Stick With A Simple Investment Strategy

The other day Josh Brown, one of my favorite follows and author of the blog The Reformed Broker, wrote an excellent treatise on Simple vs Complex investment methods.If you haven't already, go here to read it. You won't be disappointed.

My first thought after reading this is that Josh hit the nail on the head. I hate jumping on this bandwagon after he already blazed the trail, but my hope is that sharing some of my own experiences with complex strategies will drive this point home even further.

Complex Sounds Better

I used to work with a colleague who believed wholeheartedly in the complexity and interconnected machine that is the global markets. He was tremendous at espousing his views on how if X does this, then Y does that, and Z will go here, and so on….

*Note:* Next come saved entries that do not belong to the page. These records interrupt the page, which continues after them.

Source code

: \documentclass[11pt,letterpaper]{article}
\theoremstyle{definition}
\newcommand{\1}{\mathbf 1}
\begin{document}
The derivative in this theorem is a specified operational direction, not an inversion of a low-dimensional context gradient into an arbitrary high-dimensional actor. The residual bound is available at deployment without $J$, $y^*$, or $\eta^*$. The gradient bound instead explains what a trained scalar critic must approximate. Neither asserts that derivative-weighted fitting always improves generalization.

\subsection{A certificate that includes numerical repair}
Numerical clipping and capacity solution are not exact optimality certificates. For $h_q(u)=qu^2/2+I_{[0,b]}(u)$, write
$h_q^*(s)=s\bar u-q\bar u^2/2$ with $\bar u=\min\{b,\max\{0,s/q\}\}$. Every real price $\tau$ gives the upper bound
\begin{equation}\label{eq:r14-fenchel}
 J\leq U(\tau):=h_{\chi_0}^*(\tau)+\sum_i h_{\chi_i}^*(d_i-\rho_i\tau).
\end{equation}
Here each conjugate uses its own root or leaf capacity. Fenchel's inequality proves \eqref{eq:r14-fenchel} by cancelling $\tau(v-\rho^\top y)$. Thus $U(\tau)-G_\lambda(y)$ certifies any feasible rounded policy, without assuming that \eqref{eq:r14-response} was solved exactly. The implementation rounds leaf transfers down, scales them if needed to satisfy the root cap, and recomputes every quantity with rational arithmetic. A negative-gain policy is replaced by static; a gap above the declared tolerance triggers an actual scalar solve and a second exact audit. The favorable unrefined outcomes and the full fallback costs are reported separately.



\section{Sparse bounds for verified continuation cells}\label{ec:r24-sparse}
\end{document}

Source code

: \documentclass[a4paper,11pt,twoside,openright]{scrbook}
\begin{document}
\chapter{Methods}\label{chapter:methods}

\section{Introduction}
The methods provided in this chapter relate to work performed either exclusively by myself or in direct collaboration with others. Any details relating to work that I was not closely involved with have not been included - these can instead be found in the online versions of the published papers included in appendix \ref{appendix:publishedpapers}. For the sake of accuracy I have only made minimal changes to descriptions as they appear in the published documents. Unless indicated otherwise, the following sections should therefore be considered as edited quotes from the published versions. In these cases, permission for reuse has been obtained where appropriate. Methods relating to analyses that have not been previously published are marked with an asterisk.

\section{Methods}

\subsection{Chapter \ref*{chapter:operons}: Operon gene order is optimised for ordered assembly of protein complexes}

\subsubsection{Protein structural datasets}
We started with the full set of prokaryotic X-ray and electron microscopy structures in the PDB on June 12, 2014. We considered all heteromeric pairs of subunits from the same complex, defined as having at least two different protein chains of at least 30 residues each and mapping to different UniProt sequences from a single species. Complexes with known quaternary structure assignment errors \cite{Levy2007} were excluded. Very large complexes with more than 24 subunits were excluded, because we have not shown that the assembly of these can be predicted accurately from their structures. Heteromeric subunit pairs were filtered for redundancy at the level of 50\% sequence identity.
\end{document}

I would sit in meetings with him and prospective clients while he spun tales of these complex structures. Before you knew it, he had convinced the investor that we were going to own inflationary and deflationary assets. We were going to be long stocks and long volatility. We were going to own the dollar and simultaneously short it. We were going to hedge our hedge and if that doesn't work, we will just hedge that too.

“Sounds great!” they declared, “let's do it.”

In practice, this equated to big and long-term piles of cash that were randomly deployed in small allocations to a confusing array of exotic mutual funds or ETFs.  Positions were selected and sized with arbitrary considerations. There was no rhyme or reason to it.No sense of balance, proper diversification, or long-term thinking.

It was a complete mess that very rarely resulted in any positive net gains for anyone. Everything was so contradictory that the portfolio just chased itself in circles and never went anywhere.

The most important part to him and the client (on the front end) was that it sounded good. People want to believe there is some magic going on behind the scenes that you are employing as an advisor to try and beat the market.